The Stone City

Words Made to Last

Wednesday, June 29, 2005

Clinton in 1996 (Commentary)

The preceding post contains the text of President Clinton's December 1996 fireside chat on welfare reform. I have highlighted two of its most impressive features.

First, it is a collection of Republican talking points, talking about the "cycle of dependency", "trapped lives", and "the chance to work".

Even more amazingly, it is shot through with exhortations to communities, companies, and churches [sic] to rise to their "moral obligation" to give opportunities to those thus freed.

Imagine a conservative Republican attempting to give this speech. Imagine the cynicism which would greet this sentence:
We had a choice: we could have gone on as we had with a system that was failing, or start anew; to create a system that could give everyone who's able-bodied a chance to work and a chance to be independent.
As if welfare reform were motivated by the best interests of the recipients!

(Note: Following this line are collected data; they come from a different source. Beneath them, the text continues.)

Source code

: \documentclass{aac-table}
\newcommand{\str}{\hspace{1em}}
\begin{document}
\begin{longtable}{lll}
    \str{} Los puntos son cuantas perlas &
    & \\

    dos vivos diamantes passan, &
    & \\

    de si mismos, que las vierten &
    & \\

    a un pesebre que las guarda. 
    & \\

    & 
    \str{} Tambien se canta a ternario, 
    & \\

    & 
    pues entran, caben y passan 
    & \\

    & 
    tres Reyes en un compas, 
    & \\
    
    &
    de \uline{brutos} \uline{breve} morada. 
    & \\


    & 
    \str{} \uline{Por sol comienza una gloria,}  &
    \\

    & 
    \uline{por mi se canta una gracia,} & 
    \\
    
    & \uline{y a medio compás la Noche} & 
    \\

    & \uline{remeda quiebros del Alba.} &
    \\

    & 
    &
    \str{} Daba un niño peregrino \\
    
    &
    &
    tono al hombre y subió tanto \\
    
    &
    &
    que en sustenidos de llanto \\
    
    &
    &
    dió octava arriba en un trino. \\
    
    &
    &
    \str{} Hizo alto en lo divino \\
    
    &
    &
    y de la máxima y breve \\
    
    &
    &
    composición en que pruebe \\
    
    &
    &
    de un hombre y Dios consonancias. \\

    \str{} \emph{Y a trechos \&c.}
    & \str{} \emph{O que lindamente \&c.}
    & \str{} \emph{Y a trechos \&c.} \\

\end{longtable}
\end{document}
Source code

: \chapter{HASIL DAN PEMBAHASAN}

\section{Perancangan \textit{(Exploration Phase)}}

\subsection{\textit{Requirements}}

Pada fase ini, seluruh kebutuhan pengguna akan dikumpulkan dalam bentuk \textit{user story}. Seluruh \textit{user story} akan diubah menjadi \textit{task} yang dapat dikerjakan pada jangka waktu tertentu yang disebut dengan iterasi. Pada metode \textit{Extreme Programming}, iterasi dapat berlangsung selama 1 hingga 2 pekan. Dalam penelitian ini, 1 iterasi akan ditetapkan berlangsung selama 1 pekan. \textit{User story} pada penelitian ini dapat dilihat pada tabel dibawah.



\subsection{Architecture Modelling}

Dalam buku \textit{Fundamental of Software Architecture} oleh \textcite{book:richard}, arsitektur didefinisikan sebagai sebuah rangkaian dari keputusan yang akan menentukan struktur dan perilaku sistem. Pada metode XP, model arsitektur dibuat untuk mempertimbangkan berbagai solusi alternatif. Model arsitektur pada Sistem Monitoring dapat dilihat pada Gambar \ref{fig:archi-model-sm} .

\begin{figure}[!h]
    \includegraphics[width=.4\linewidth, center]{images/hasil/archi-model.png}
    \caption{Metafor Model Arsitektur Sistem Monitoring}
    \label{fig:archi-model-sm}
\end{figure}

Imagine the derision at this:
But we have a moral obligation to do that through welfare reform, working together in our communities, our businesses, our churches and our schools. Every organization which employs people should consider hiring someone off welfare, and every state ought to give those organizations the incentives to do so, so that we can help families reclaim the right to know they can take care of themselves and their own obligations.
Having sloughed off its own duty to help the poor, he then attempts to place that duty on private individuals and companies. As if they wouldn't eagerly follow the government's heartless example!

Clinton, though, could say those things. By hating him so irrationally and vocally, the Vast Right-Wing Conspiracy obliged the left to defend him, insulating him from any attack from that side and leaving him free to triangulate. Like a master sailor in a steady headwind, Clinton let his enemies propel him.